Belfast doesn’t really produce bands – the history of NI rock is a curiously provincial affair. So when the city gives us a real set of contenders people tend to get excited.
Sometimes this is true even of the band itself. Take, for example, the strange case of Rivals and their new recruit David Dickinson.
Instantly enamoured, and confident that that the group would be a success, the guitarist jacked in his law degree in order to sign up.
“I went to my advisor of studies and told him that I wanted to chuck it in and go off and join a band,” he reveals. “I was expecting him to turn his nose up at me, but he told me it shouldn’t be a problem and asked me what they sounded like. He sorted everything out for me and as I was leaving he told me not to worry. He said ‘we got Kieran Goss through, we’ll get you through too.’”
“He doesn’t know it yet,” adds frontman Damien Trainor. “But he’s actually still on probation. If he hasn’t bucked his ideas up in three months we’re kicking him out.”
Hang around long enough with Rivals and you can see why Dickinson was so eager to clamber aboard. Their accomplished, wide-eyed rock has caught the attention of quite a few of the across-the-water carnivores (and also seen them net a management deal with the same company that look after Hard-Fi), while the intra-band chemistry is enhanced no end by the fact that Trainor, bassist David McGarry and drummer Peter O’Hare grew up together on the same street in Andersonstown, on the outskirts of Belfast.
One imagines there would be worse groups to be a part of.
“It’s been great,” says Dickinson. “There’s an honesty to the songwriting. It’s not a scene thing, they’re not a cool band. I hung around with them, practised and it was just a great vibe. There was no struggle to fit in or anything like that, and the writing came very naturally. I think we all feel that this is a great thing to be involved in.”

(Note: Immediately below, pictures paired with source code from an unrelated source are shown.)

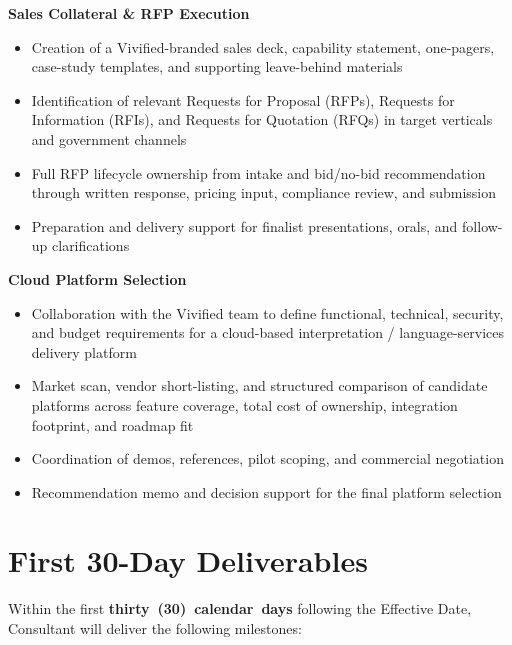 \documentclass{toospoint}
\begin{document}
\vspace{4pt}
\noindent\textbf{\color{TPDark}Sales Collateral \& RFP Execution}
\begin{itemize}[leftmargin=1.5em, itemsep=2pt, topsep=2pt]
  \item Creation of a Vivified-branded sales deck, capability statement, one-pagers, case-study templates, and supporting leave-behind materials
  \item Identification of relevant Requests for Proposal (RFPs), Requests for Information (RFIs), and Requests for Quotation (RFQs) in target verticals and government channels
  \item Full RFP lifecycle ownership from intake and bid/no-bid recommendation through written response, pricing input, compliance review, and submission
  \item Preparation and delivery support for finalist presentations, orals, and follow-up clarifications
\end{itemize}

\vspace{4pt}
\noindent\textbf{\color{TPDark}Cloud Platform Selection}
\begin{itemize}[leftmargin=1.5em, itemsep=2pt, topsep=2pt]
  \item Collaboration with the Vivified team to define functional, technical, security, and budget requirements for a cloud-based interpretation / language-services delivery platform
  \item Market scan, vendor short-listing, and structured comparison of candidate platforms across feature coverage, total cost of ownership, integration footprint, and roadmap fit
  \item Coordination of demos, references, pilot scoping, and commercial negotiation
  \item Recommendation memo and decision support for the final platform selection
\end{itemize}

\section{First 30-Day Deliverables}

Within the first \textbf{thirty~(30)~calendar~days} following the Effective Date,
Consultant will deliver the following milestones:
\end{document}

Last year was an eventful one for the band. Despite spending most of the time “hiding away in a bunker trying to write better songs” the release of their first demo saw them debut on XFM and Radio One, and also wangle an invite to BBC's ATLTV.

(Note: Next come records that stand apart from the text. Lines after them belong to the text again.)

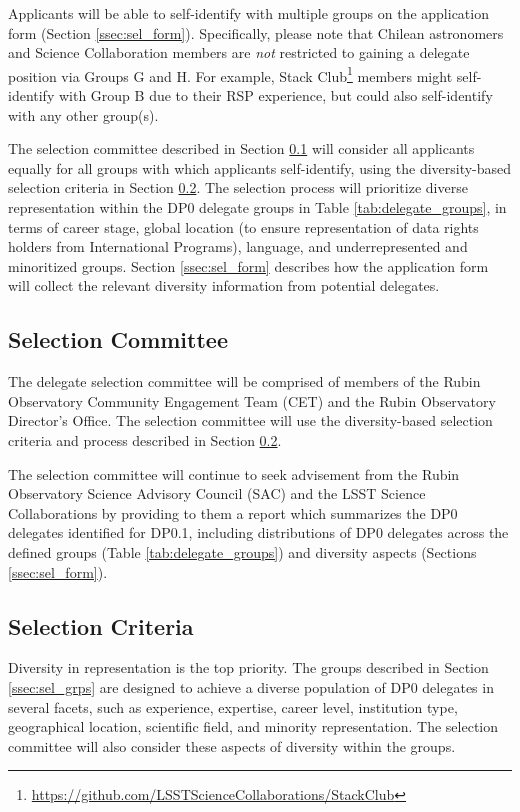 \documentclass[DM,lsstdraft,authoryear,toc]{lsstdoc}
\begin{document}
Applicants will be able to self-identify with multiple groups on the application form (Section \ref{ssec:sel_form}).
Specifically, please note that Chilean astronomers and Science Collaboration members are {\it not} restricted to gaining a delegate position via Groups G and H. 
For example, Stack Club\footnote{\url{https://github.com/LSSTScienceCollaborations/StackClub}} members might self-identify with Group B due to their RSP experience, but could also self-identify with any other group(s).

The selection committee described in Section \ref{ssec:sel_comm} will consider all applicants equally for all groups with which applicants self-identify, using the diversity-based selection criteria in Section \ref{ssec:sel_crit}.
The selection process will prioritize diverse representation within the DP0 delegate groups in Table \ref{tab:delegate_groups}, in terms of career stage, global location (to ensure representation of data rights holders from International Programs), language, and underrepresented and minoritized groups.
Section \ref{ssec:sel_form} describes how the application form will collect the relevant diversity information from potential delegates.

\subsection{Selection Committee}\label{ssec:sel_comm}

The delegate selection committee will be comprised of members of the Rubin Observatory Community Engagement Team (CET) and the Rubin Observatory Director's Office.
The selection committee will use the diversity-based selection criteria and process described in Section \ref{ssec:sel_crit}.

The selection committee will continue to seek advisement from the Rubin Observatory Science Advisory Council (SAC) and the LSST Science Collaborations by providing to them a report which summarizes the DP0 delegates identified for DP0.1, including distributions of DP0 delegates across the defined groups (Table \ref{tab:delegate_groups}) and diversity aspects (Sections \ref{ssec:sel_form}).

\subsection{Selection Criteria}\label{ssec:sel_crit}

Diversity in representation is the top priority.
The groups described in Section \ref{ssec:sel_grps} are designed to achieve a diverse population of DP0 delegates in several facets, such as experience, expertise, career level, institution type, geographical location, scientific field, and minority representation.
The selection committee will also consider these aspects of diversity within the groups.
\end{document}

On the advice of their new London-based management, they spent part of the summer honing their act on various obscure rural stages.
“We called ourselves Johnny and The Big Rivers,” says Damien. “And we played to crowds of mad country boys and stoners.”
The months ahead should see them broaden their fanbase. The band’s first single, ‘The Ending’, is the product of some eventful sessions in Wolverhampton with producer Gavin (Editors, Joe Strummer) Monaghan. Out in April on Sound Foundation Recordings, it’s an impressive and confident statement of intent and a reward for their willingness to look beyond their immediate borders.
“It was important to get away to record it,” insists Damien. “No-one here ever seems to venture outside Northern Ireland and I think you can tell when you listen to the songs. They all tend to choose the same kind of sounds. We just wanted to try our luck, meet some new people and look around a new place. It was a baby step, but we survived a week in England together, eating in curry houses and drinking in superpubs.”
“The mixing desk was great,” adds Damien. “It had been bought from a studio in Oxford and was used to record [Radiohead’s] Pablo Honey and [Supergrass’] I Should Coco.”
As for the rest of the year, ambitions vary in the Rivals camp.
“Meet some more interesting people,” says Damien. “See some other interesting places. Work hard at writing better songs so that ultimately, some day, we can put an album out that we can be proud of.”
Dickinson has other things on his mind.
“I’ve tickets for the France versus Switzerland match at the World Cup,” he says. “We better not be playing Auntie Annies that night.”